__TASK__:
Omit the pictures and output every entry below exactly as written.

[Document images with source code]

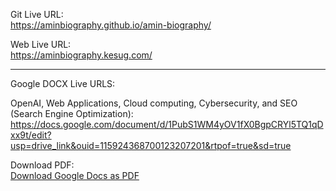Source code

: Git Live URL: 
<br>
https://aminbiography.github.io/amin-biography/

Web Live URL: 
<br>
https://aminbiography.kesug.com/ 

**********************************************************************************************************************************************************
Google DOCX Live URLS: 

OpenAI, Web Applications, Cloud computing, Cybersecurity, and SEO (Search Engine Optimization):
<br>
https://docs.google.com/document/d/1PubS1WM4yOV1fX0BgpCRYl5TQ1qDxx9t/edit?usp=drive_link&ouid=115924368700123207201&rtpof=true&sd=true

Download PDF:
<br>
[Download Google Docs as PDF](https://docs.google.com/document/d/1PubS1WM4yOV1fX0BgpCRYl5TQ1qDxx9t/export?format=pdf)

__EXERCISE OUTPUT__:
Source code

: Git Live URL: 
<br>
https://aminbiography.github.io/amin-biography/

Web Live URL: 
<br>
https://aminbiography.kesug.com/ 

**********************************************************************************************************************************************************
Google DOCX Live URLS: 

OpenAI, Web Applications, Cloud computing, Cybersecurity, and SEO (Search Engine Optimization):
<br>
https://docs.google.com/document/d/1PubS1WM4yOV1fX0BgpCRYl5TQ1qDxx9t/edit?usp=drive_link&ouid=115924368700123207201&rtpof=true&sd=true

Download PDF:
<br>
[Download Google Docs as PDF](https://docs.google.com/document/d/1PubS1WM4yOV1fX0BgpCRYl5TQ1qDxx9t/export?format=pdf)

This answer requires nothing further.